- [Work to complete]: Repeat every record exactly, but omit the images.

- [Material for the task]:
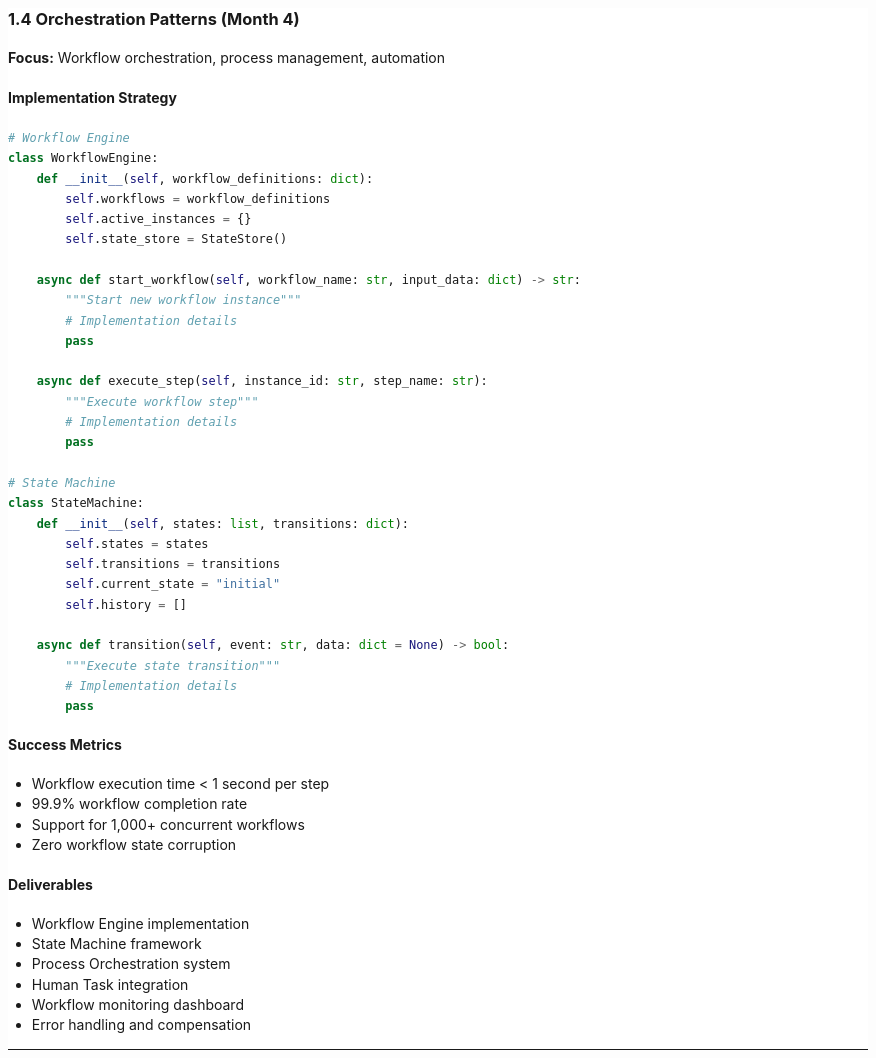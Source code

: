 ### **1.4 Orchestration Patterns (Month 4)**
**Focus:** Workflow orchestration, process management, automation

#### **Implementation Strategy**
```python
# Workflow Engine
class WorkflowEngine:
    def __init__(self, workflow_definitions: dict):
        self.workflows = workflow_definitions
        self.active_instances = {}
        self.state_store = StateStore()
    
    async def start_workflow(self, workflow_name: str, input_data: dict) -> str:
        """Start new workflow instance"""
        # Implementation details
        pass
    
    async def execute_step(self, instance_id: str, step_name: str):
        """Execute workflow step"""
        # Implementation details
        pass

# State Machine
class StateMachine:
    def __init__(self, states: list, transitions: dict):
        self.states = states
        self.transitions = transitions
        self.current_state = "initial"
        self.history = []
    
    async def transition(self, event: str, data: dict = None) -> bool:
        """Execute state transition"""
        # Implementation details
        pass
```

#### **Success Metrics**
- Workflow execution time < 1 second per step
- 99.9% workflow completion rate
- Support for 1,000+ concurrent workflows
- Zero workflow state corruption

#### **Deliverables**
- Workflow Engine implementation
- State Machine framework
- Process Orchestration system
- Human Task integration
- Workflow monitoring dashboard
- Error handling and compensation

---
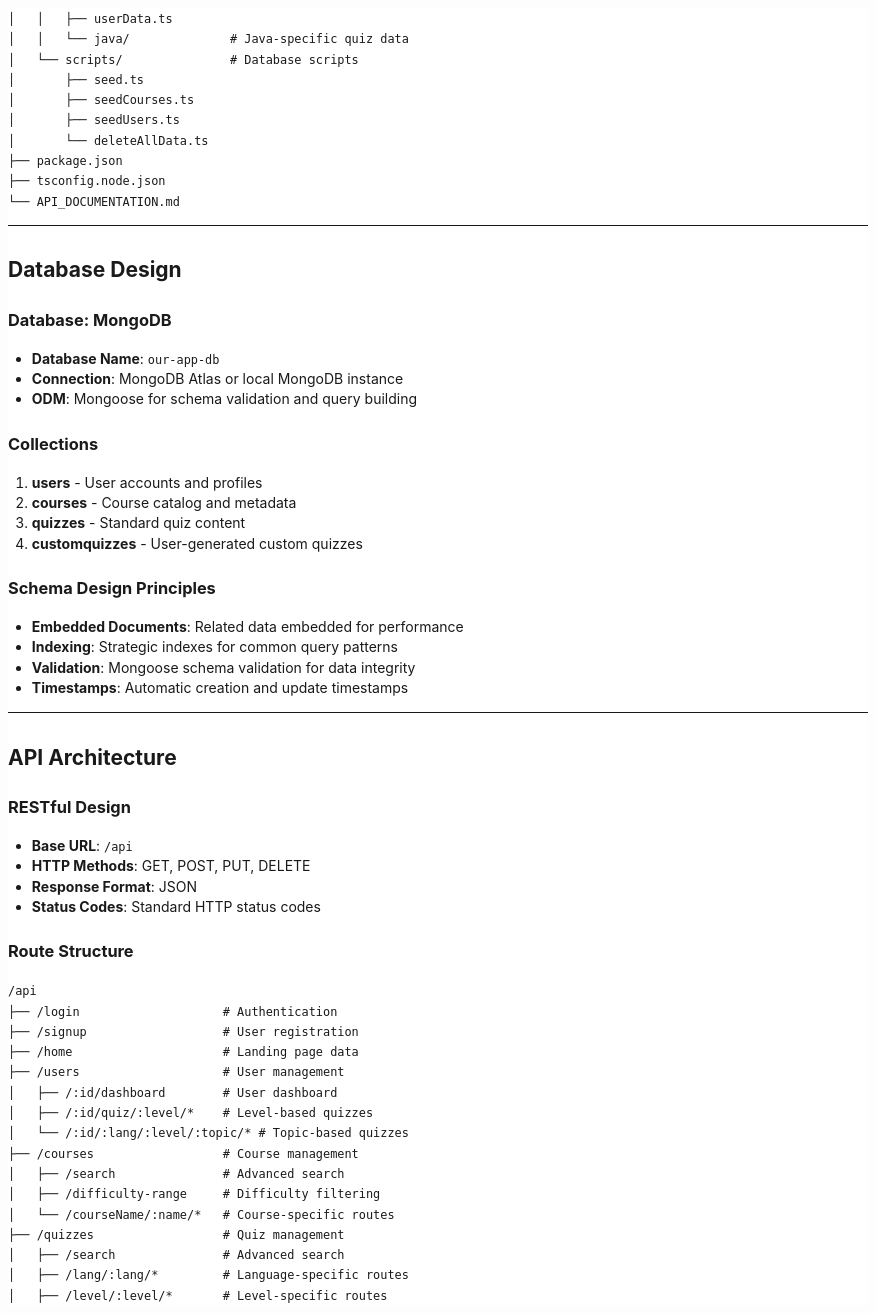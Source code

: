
 ```
│   │   ├── userData.ts
│   │   └── java/              # Java-specific quiz data
│   └── scripts/               # Database scripts
│       ├── seed.ts
│       ├── seedCourses.ts
│       ├── seedUsers.ts
│       └── deleteAllData.ts
├── package.json
├── tsconfig.node.json
└── API_DOCUMENTATION.md
```

---

## Database Design

### Database: MongoDB
- **Database Name**: `our-app-db`
- **Connection**: MongoDB Atlas or local MongoDB instance
- **ODM**: Mongoose for schema validation and query building

### Collections
1. **users** - User accounts and profiles
2. **courses** - Course catalog and metadata
3. **quizzes** - Standard quiz content
4. **customquizzes** - User-generated custom quizzes

### Schema Design Principles
- **Embedded Documents**: Related data embedded for performance
- **Indexing**: Strategic indexes for common query patterns
- **Validation**: Mongoose schema validation for data integrity
- **Timestamps**: Automatic creation and update timestamps

---

## API Architecture

### RESTful Design
- **Base URL**: `/api`
- **HTTP Methods**: GET, POST, PUT, DELETE
- **Response Format**: JSON
- **Status Codes**: Standard HTTP status codes

### Route Structure
```
/api
├── /login                    # Authentication
├── /signup                   # User registration
├── /home                     # Landing page data
├── /users                    # User management
│   ├── /:id/dashboard        # User dashboard
│   ├── /:id/quiz/:level/*    # Level-based quizzes
│   └── /:id/:lang/:level/:topic/* # Topic-based quizzes
├── /courses                  # Course management
│   ├── /search               # Advanced search
│   ├── /difficulty-range     # Difficulty filtering
│   └── /courseName/:name/*   # Course-specific routes
├── /quizzes                  # Quiz management
│   ├── /search               # Advanced search
│   ├── /lang/:lang/*         # Language-specific routes
│   ├── /level/:level/*       # Level-specific routes
```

- [Answer box]:
Source code

: ### **1.4 Orchestration Patterns (Month 4)**
**Focus:** Workflow orchestration, process management, automation

#### **Implementation Strategy**
```python
# Workflow Engine
class WorkflowEngine:
    def __init__(self, workflow_definitions: dict):
        self.workflows = workflow_definitions
        self.active_instances = {}
        self.state_store = StateStore()
    
    async def start_workflow(self, workflow_name: str, input_data: dict) -> str:
        """Start new workflow instance"""
        # Implementation details
        pass
    
    async def execute_step(self, instance_id: str, step_name: str):
        """Execute workflow step"""
        # Implementation details
        pass

# State Machine
class StateMachine:
    def __init__(self, states: list, transitions: dict):
        self.states = states
        self.transitions = transitions
        self.current_state = "initial"
        self.history = []
    
    async def transition(self, event: str, data: dict = None) -> bool:
        """Execute state transition"""
        # Implementation details
        pass
```

#### **Success Metrics**
- Workflow execution time < 1 second per step
- 99.9% workflow completion rate
- Support for 1,000+ concurrent workflows
- Zero workflow state corruption

#### **Deliverables**
- Workflow Engine implementation
- State Machine framework
- Process Orchestration system
- Human Task integration
- Workflow monitoring dashboard
- Error handling and compensation

---
Source code

:
 ```
│   │   ├── userData.ts
│   │   └── java/              # Java-specific quiz data
│   └── scripts/               # Database scripts
│       ├── seed.ts
│       ├── seedCourses.ts
│       ├── seedUsers.ts
│       └── deleteAllData.ts
├── package.json
├── tsconfig.node.json
└── API_DOCUMENTATION.md
```

---

## Database Design

### Database: MongoDB
- **Database Name**: `our-app-db`
- **Connection**: MongoDB Atlas or local MongoDB instance
- **ODM**: Mongoose for schema validation and query building

### Collections
1. **users** - User accounts and profiles
2. **courses** - Course catalog and metadata
3. **quizzes** - Standard quiz content
4. **customquizzes** - User-generated custom quizzes

### Schema Design Principles
- **Embedded Documents**: Related data embedded for performance
- **Indexing**: Strategic indexes for common query patterns
- **Validation**: Mongoose schema validation for data integrity
- **Timestamps**: Automatic creation and update timestamps

---

## API Architecture

### RESTful Design
- **Base URL**: `/api`
- **HTTP Methods**: GET, POST, PUT, DELETE
- **Response Format**: JSON
- **Status Codes**: Standard HTTP status codes

### Route Structure
```
/api
├── /login                    # Authentication
├── /signup                   # User registration
├── /home                     # Landing page data
├── /users                    # User management
│   ├── /:id/dashboard        # User dashboard
│   ├── /:id/quiz/:level/*    # Level-based quizzes
│   └── /:id/:lang/:level/:topic/* # Topic-based quizzes
├── /courses                  # Course management
│   ├── /search               # Advanced search
│   ├── /difficulty-range     # Difficulty filtering
│   └── /courseName/:name/*   # Course-specific routes
├── /quizzes                  # Quiz management
│   ├── /search               # Advanced search
│   ├── /lang/:lang/*         # Language-specific routes
│   ├── /level/:level/*       # Level-specific routes
```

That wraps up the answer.